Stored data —

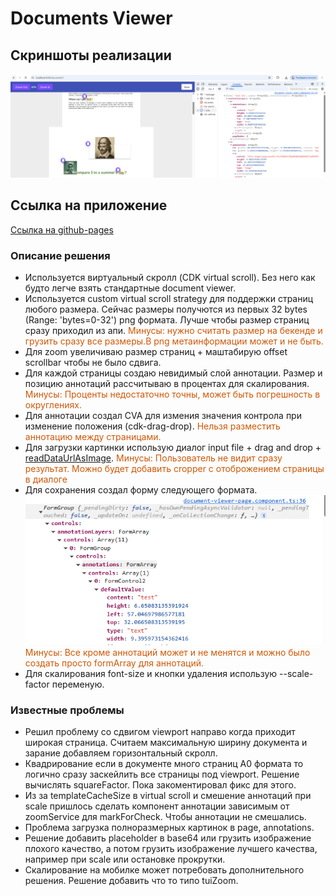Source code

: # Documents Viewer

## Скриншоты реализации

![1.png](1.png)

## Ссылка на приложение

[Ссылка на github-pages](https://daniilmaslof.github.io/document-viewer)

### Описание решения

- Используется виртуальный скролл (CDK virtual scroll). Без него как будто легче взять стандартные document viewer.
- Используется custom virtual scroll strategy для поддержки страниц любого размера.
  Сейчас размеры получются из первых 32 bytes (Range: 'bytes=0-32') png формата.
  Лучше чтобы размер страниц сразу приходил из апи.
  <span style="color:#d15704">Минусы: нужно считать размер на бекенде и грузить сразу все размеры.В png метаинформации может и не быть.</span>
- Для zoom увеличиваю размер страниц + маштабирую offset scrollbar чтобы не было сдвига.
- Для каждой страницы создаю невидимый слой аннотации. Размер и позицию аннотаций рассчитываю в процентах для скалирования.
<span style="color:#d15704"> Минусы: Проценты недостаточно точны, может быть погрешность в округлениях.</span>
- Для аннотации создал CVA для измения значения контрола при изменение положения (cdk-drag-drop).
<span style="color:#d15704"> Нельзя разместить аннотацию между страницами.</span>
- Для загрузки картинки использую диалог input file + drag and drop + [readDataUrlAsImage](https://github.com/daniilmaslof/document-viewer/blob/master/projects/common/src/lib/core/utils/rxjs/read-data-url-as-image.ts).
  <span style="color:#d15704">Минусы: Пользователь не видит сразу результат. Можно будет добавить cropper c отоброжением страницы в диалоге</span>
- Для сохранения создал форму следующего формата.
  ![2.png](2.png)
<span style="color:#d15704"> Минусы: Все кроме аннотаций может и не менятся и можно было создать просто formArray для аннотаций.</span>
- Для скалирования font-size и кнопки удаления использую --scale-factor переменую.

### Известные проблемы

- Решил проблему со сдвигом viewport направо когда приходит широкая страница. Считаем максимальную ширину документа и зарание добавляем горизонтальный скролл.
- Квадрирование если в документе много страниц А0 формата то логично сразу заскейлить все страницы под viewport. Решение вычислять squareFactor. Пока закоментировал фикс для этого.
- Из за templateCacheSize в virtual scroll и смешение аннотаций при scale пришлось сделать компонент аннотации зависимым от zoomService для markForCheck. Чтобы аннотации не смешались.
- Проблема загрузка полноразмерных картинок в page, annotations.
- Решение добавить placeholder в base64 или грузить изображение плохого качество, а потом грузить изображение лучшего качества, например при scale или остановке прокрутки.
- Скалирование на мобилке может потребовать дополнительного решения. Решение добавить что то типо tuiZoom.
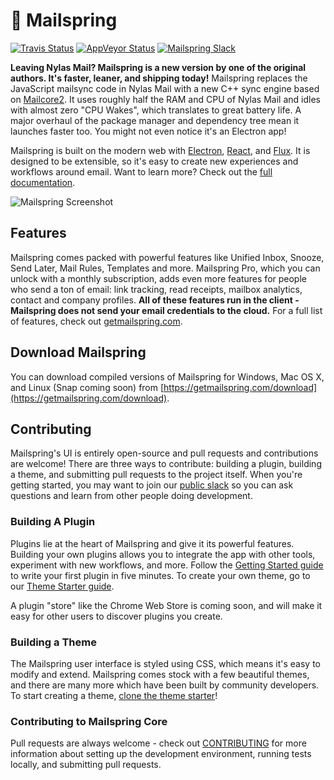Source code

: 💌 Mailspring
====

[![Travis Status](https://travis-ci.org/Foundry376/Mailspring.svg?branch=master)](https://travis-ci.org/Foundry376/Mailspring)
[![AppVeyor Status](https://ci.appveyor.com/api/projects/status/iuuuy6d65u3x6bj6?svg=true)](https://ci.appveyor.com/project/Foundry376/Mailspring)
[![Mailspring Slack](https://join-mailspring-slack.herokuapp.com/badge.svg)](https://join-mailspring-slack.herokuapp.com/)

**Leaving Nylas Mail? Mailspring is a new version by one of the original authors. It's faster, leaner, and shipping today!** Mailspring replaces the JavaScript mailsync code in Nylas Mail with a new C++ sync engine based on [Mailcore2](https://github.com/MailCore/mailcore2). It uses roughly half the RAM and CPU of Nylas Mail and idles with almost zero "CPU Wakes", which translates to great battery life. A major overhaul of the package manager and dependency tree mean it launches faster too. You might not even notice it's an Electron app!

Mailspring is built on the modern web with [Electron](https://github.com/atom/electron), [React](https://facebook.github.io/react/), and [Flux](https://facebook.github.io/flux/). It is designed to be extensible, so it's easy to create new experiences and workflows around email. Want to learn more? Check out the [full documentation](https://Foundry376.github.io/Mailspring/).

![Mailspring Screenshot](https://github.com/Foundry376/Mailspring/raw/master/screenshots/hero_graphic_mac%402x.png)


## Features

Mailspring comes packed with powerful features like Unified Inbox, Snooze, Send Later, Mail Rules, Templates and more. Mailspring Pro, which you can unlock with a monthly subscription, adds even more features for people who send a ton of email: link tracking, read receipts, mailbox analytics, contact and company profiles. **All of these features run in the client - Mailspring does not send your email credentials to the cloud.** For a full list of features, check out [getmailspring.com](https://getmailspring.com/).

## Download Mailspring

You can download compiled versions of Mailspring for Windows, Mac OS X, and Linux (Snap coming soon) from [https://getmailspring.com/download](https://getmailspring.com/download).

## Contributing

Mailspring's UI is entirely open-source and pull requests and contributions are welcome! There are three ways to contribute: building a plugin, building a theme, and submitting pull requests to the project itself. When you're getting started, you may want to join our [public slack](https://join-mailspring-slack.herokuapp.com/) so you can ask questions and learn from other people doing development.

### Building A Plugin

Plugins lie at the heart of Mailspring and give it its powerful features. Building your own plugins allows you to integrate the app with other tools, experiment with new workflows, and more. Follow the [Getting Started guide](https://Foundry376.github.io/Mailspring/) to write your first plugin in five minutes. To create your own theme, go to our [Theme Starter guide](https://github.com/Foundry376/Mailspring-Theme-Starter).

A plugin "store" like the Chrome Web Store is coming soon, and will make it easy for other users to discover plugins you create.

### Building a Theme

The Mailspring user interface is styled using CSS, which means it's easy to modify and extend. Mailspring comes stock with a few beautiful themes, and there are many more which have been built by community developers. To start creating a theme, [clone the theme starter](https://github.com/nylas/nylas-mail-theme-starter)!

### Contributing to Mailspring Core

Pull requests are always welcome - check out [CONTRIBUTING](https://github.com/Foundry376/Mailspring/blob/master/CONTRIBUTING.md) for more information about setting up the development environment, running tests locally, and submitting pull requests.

==

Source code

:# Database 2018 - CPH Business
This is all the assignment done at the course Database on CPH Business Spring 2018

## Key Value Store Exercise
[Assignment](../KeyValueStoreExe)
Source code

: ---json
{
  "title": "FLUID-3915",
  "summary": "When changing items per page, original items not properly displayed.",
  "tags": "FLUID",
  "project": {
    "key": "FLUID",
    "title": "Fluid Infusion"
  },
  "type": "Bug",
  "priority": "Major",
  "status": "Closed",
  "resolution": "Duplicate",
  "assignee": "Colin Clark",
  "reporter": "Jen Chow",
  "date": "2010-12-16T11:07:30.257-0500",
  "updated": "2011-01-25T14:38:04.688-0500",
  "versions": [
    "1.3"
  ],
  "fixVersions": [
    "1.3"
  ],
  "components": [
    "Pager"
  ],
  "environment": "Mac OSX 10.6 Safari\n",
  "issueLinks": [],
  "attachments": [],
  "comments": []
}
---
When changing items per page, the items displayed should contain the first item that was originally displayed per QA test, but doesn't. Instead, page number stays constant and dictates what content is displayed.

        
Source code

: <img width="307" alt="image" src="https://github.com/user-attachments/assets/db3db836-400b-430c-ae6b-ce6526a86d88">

EXERCISE INSTRUCTIONS —
Lines with "projects" in the records above: copy every one of them.

ANSWER SPACE —
- Для загрузки картинки использую диалог input file + drag and drop + [readDataUrlAsImage](https://github.com/daniilmaslof/document-viewer/blob/master/projects/common/src/lib/core/utils/rxjs/read-data-url-as-image.ts).
[![AppVeyor Status](https://ci.appveyor.com/api/projects/status/iuuuy6d65u3x6bj6?svg=true)](https://ci.appveyor.com/project/Foundry376/Mailspring)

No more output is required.